- Jesteśmy przygotowani na nadejście koronawirusa – zapewniał premier na początku marca. Gdy w Polsce pojawiły się pierwsze przypadki zakażeń, lekarze zaczęli bić na alarm: w większości szpitali wciąż brakuje środków ochrony osobistej – maseczek, fartuchów czy płynów do dezynfekcji.
Ale na brak środków ochronnych skarżą się też np. pocztowcy. - Mam dwie pary rękawiczek i jeszcze dostaję 50 ml płynu dezynfekcyjnego na cały dzień, czyli gdzieś tak trzy łyżki stołowe, mogę się pokropić. Jeżdżę służbowo po śląskiej aglomeracji i na północ kraju, zabieram paczki, mam kontakt z wieloma ludźmi, z różnymi zakładami. Firmy traktują mnie jak kosmitę, bo wiedzą, że ciągle krążę, a osłona żadna. Ledwo ochrona firm mnie zobaczy, to jeju, zbliża się ostrożnie w maskach, z termometrem i strzał. Wcale im się nie dziwię, bo niektórzy mówią na nas "anioły śmierci" - mówi w rozmowie z „Dziennikiem Zachodnim” Jacek Chłąd, kierowca w Poczcie Polskiej, przedstawicielem Wolnego Związku Zawodowego Pracowników Poczty w woj. śląskim.
Brakuje testów
Chorych przybywa wolniej, niż spodziewał się minister zdrowia. Według wielu lekarzy (i WHO) w Polsce przeprowadza się zbyt mało testów, ponieważ ich brakuje i są problemy z zakupem kolejnych. Dlatego lekarze zlecają testy tylko wybranym pacjentom.
Przekonała się o tym pani Angelika z Warszawy, która zaobserwowała niepokojące objawy u swojej córki – m.in. duszności i kaszel. Dziewczynka trafiła na Oddział Laryngologiczny Dziecięcego Szpitala Klinicznego, stamtąd na Oddział Zakaźny. Tam jednak, mimo sugestii pediatrów, odmówiono wykonania jej testu na koronawirusa. Lekarze tłumaczyli, że skoro dziecko nie miało kontaktu z osobą zakażoną koronawirusem oraz nie przebywało w ostatnim czasie za granicą, testy nie są potrzebne. „Testy robimy tylko poważnym przypadkom.
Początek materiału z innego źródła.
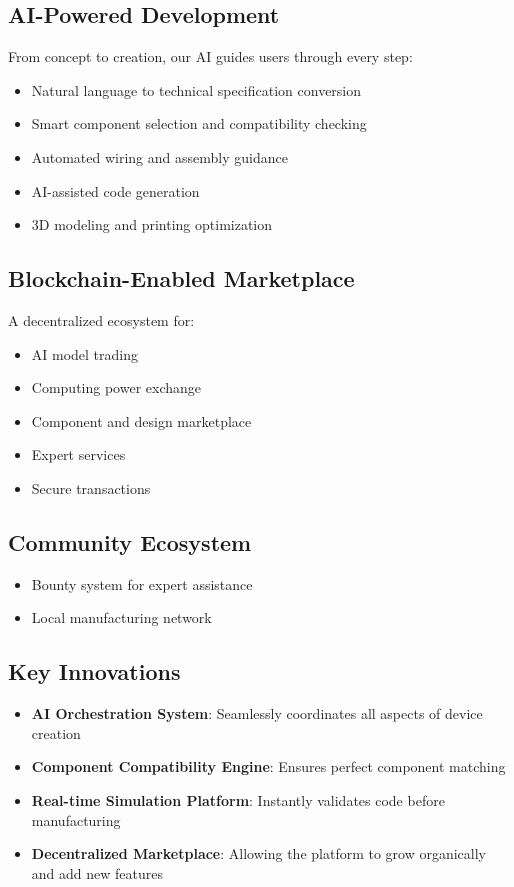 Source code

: \subsection{AI-Powered Development}
From concept to creation, our AI guides users through every step:
\begin{itemize}[leftmargin=*]
    \item Natural language to technical specification conversion
    \item Smart component selection and compatibility checking
    \item Automated wiring and assembly guidance
    \item AI-assisted code generation
    \item 3D modeling and printing optimization
\end{itemize}

\subsection{Blockchain-Enabled Marketplace}
A decentralized ecosystem for:
\begin{itemize}[leftmargin=*]
    \item AI model trading
    \item Computing power exchange
    \item Component and design marketplace
    \item Expert services
    \item Secure transactions
\end{itemize}

\subsection{Community Ecosystem}
\begin{itemize}[leftmargin=*]
    \item Bounty system for expert assistance
    \item Local manufacturing network
\end{itemize}

\subsection{Key Innovations}
\begin{itemize}[leftmargin=*]
    \item \textbf{AI Orchestration System}: Seamlessly coordinates all aspects of device creation
    \item \textbf{Component Compatibility Engine}: Ensures perfect component matching
    \item \textbf{Real-time Simulation Platform}: Instantly validates code before manufacturing
    \item \textbf{Decentralized Marketplace}: Allowing the platform to grow organically and add new features
\end{itemize}  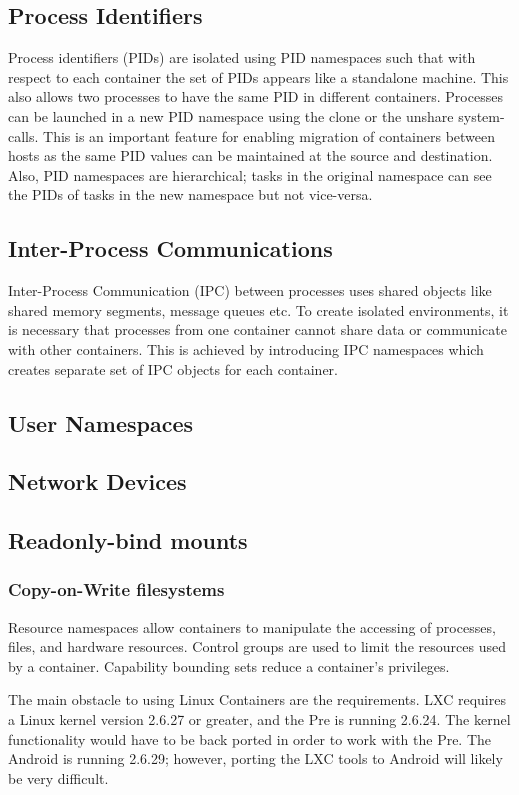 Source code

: \subsection{Process Identifiers}
Process identifiers (PIDs) are isolated using PID namespaces such that with respect to each container the set of PIDs appears like a standalone machine. This also allows two processes to  have the same PID in different containers. Processes can be launched in a new PID namespace using the clone or the unshare system-calls. This is an important feature for enabling migration of containers between hosts as the same PID values can be maintained at the source and destination. Also, PID namespaces are hierarchical; tasks in the original namespace can see the PIDs of tasks in the new namespace but not vice-versa.  

\subsection{Inter-Process Communications}
Inter-Process Communication (IPC) between processes uses shared objects like shared memory segments, message queues etc. To create isolated environments, it is necessary that processes from one container cannot share data or communicate with other containers. This is achieved by introducing IPC namespaces which creates separate set of IPC objects for each container.

\subsection{User Namespaces}

\subsection{Network Devices}


\subsection{Readonly-bind mounts}


\subsubsection{Copy-on-Write filesystems}

Resource namespaces allow containers to manipulate the accessing of processes, files, and hardware resources.  Control groups are used to limit the resources used by a container.  Capability bounding sets reduce a container's privileges.  

The main obstacle to using Linux Containers are the requirements.  LXC requires a Linux kernel version 2.6.27 or greater, and the Pre is running 2.6.24.  The kernel functionality would have to be back ported in order to work with the Pre.  The Android is running 2.6.29; however, porting the LXC tools to Android will likely be very difficult.
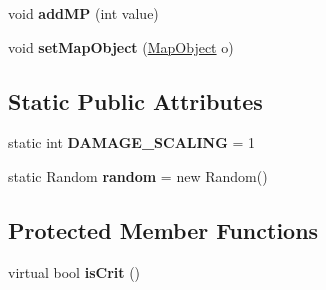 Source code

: \begin{DoxyCompactItemize}
\item 
\hypertarget{class_simple_r_p_g_1_1_battler_a6b8fcc1465942de295cf4d181f752048}{void {\bfseries add\-M\-P} (int value)}\label{class_simple_r_p_g_1_1_battler_a6b8fcc1465942de295cf4d181f752048}

\item 
\hypertarget{class_simple_r_p_g_1_1_battler_a2507e5abe2a5029b276df32ef9241278}{void {\bfseries set\-Map\-Object} (\hyperlink{class_simple_r_p_g_1_1_map_object}{Map\-Object} o)}\label{class_simple_r_p_g_1_1_battler_a2507e5abe2a5029b276df32ef9241278}

\end{DoxyCompactItemize}
\subsection*{Static Public Attributes}
\begin{DoxyCompactItemize}
\item 
\hypertarget{class_simple_r_p_g_1_1_battler_ac83c439f26bd3abe3dcaa24d231bbfdc}{static int {\bfseries D\-A\-M\-A\-G\-E\-\_\-\-S\-C\-A\-L\-I\-N\-G} = 1}\label{class_simple_r_p_g_1_1_battler_ac83c439f26bd3abe3dcaa24d231bbfdc}

\item 
\hypertarget{class_simple_r_p_g_1_1_battler_a65a28ffcf2263397e640d77784652df3}{static Random {\bfseries random} = new Random()}\label{class_simple_r_p_g_1_1_battler_a65a28ffcf2263397e640d77784652df3}

\end{DoxyCompactItemize}
\subsection*{Protected Member Functions}
\begin{DoxyCompactItemize}
\item 
\hypertarget{class_simple_r_p_g_1_1_battler_a57e2a41105489240317dce088fc37c0f}{virtual bool {\bfseries is\-Crit} ()}\label{class_simple_r_p_g_1_1_battler_a57e2a41105489240317dce088fc37c0f}

\end{DoxyCompactItemize}
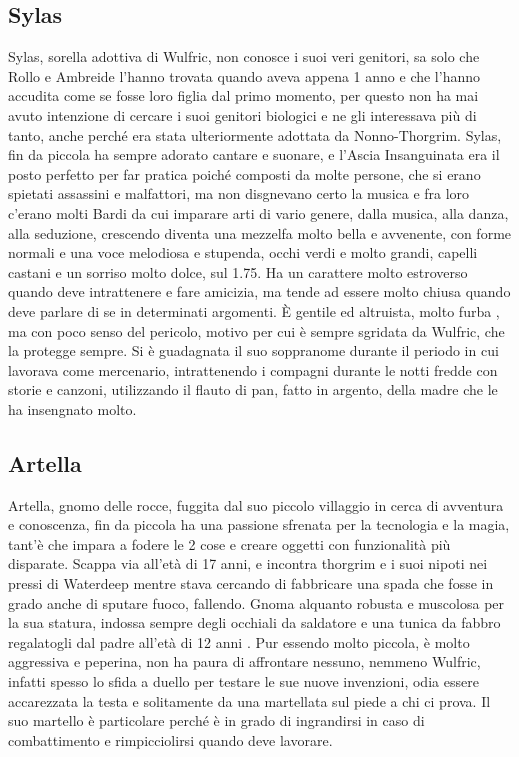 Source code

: \documentclass{article}
\begin{document}
          \subsection{Sylas}Sylas, sorella adottiva di Wulfric, non conosce i suoi veri genitori, sa solo che Rollo e Ambreide l'hanno trovata quando aveva appena 1 anno e che l'hanno accudita come se fosse loro figlia dal primo momento, per questo non ha mai avuto intenzione di cercare i suoi genitori biologici e ne gli interessava più di tanto, anche perché era stata ulteriormente adottata da Nonno-Thorgrim. Sylas, fin da piccola ha sempre adorato cantare e suonare, e l'Ascia Insanguinata era il posto perfetto per far pratica poiché composti da molte persone, che si erano spietati assassini e malfattori, ma non disgnevano certo la musica e fra loro c'erano molti Bardi da cui imparare arti di vario genere, dalla musica, alla danza, alla seduzione, crescendo diventa una mezzelfa molto bella e avvenente, con forme normali e una voce melodiosa e stupenda, occhi verdi e molto grandi, capelli castani e un sorriso molto dolce, sul 1.75. Ha un carattere molto estroverso quando deve intrattenere e fare amicizia, ma tende ad essere molto chiusa quando deve parlare di se in determinati argomenti. È gentile ed altruista, molto furba , ma con poco senso del pericolo, motivo per cui è sempre sgridata da Wulfric, che la protegge sempre. Si è guadagnata il suo soppranome durante il periodo in cui lavorava come mercenario, intrattenendo i compagni durante le notti fredde con storie e canzoni, utilizzando il flauto di pan, fatto in argento, della madre che le ha insengnato molto. 
          \subsection{Artella}
Artella, gnomo delle rocce, fuggita dal suo piccolo villaggio in cerca di avventura e conoscenza, fin da piccola ha una passione sfrenata per la tecnologia e la magia, tant'è che impara a fodere le 2 cose e creare oggetti con funzionalità più disparate. Scappa via all'età di 17 anni, e incontra thorgrim e i suoi nipoti nei pressi di Waterdeep mentre stava cercando di fabbricare una spada che fosse in grado anche di sputare fuoco, fallendo. Gnoma alquanto robusta e muscolosa per la sua statura, indossa sempre degli occhiali da saldatore e una tunica da fabbro regalatogli dal padre  all'età di 12 anni . Pur essendo molto piccola, è molto aggressiva e peperina, non ha paura di affrontare nessuno, nemmeno Wulfric, infatti spesso lo sfida a duello per testare le sue nuove invenzioni, odia essere accarezzata la testa e solitamente da una martellata sul piede a chi ci prova. Il suo martello è particolare perché è in grado di ingrandirsi in caso di combattimento e rimpicciolirsi quando deve lavorare. 
\end{document}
Jeśli lekarze podejrzewali koronawirusa, powinni zalecić 14-dniową kwarantanne, nie testy” - usłyszała pani Angelika, która informowała lekarzy, że miała kontakt z osobą, która wróciła niedawno z Berlina, a babcia dziewczynki miała kontakt z dziećmi, które wróciły z Włoch. - Obchód następnego dnia był robiony przez drzwi, nikt do nas nie zajrzał. Cała grupa lekarzy - kierownik oddziału, oddziałowa, inni lekarze - stali za drzwiami i na odległość oceniali stan mojej córki – relacjonowała w rozmowie z „Naszym Miastem Warszawa” pani Angelika. - Nie wykonano testów, więc zapytałam lekarzy jakie są dalsze zalecenia. Usłyszałam tylko jedno: inhalacje z soli fizjologicznej. Lekarz nie zalecił nic innego, powiedział, że nie widzi zaleceń do dalszej hospitalizacji. Pediatra nie chciał przyjąć mojego dziecka, laryngolog to samo, bo bali się, że ma koronawirusa, więc zostałyśmy odesłane domu – przyznała kobieta. Ostatecznie, po konsultacji telefonicznej z lekarzem, okazało się, że dziewczynka ma zapalenia ucha.
Podobnych historii jest więcej. Rodzina zakażonej 37-latki, która wróciła z Anglii do rodzinnego Supraśla (podlaskie), została objęta kwarantanną dopiero po trzech dniach od diagnozy kobiety, a po kilku dniach przeprowadzono im testy.
Ograniczony dostęp do testów może mieć tragiczne skutki. Prokuratura z Głogowa bada sprawę 45-letniego mężczyzny, który w sobotę (21.03) zmarł przebywając w kwarantannie – informuje „Gazeta Wrocławska”. Wrócił z Niemiec, źle się czuł, dlatego czekał na przeprowadzenie testów na obecność koronawirusa. - Niestety na takie testy czeka się kilka dni. Ten mężczyzna ich nie doczekał - stwierdził starosta głogowski Jarosław Dutkowiak. Zaapelował też do rządu: - Nie oszukujcie ludzi. Róbcie testy.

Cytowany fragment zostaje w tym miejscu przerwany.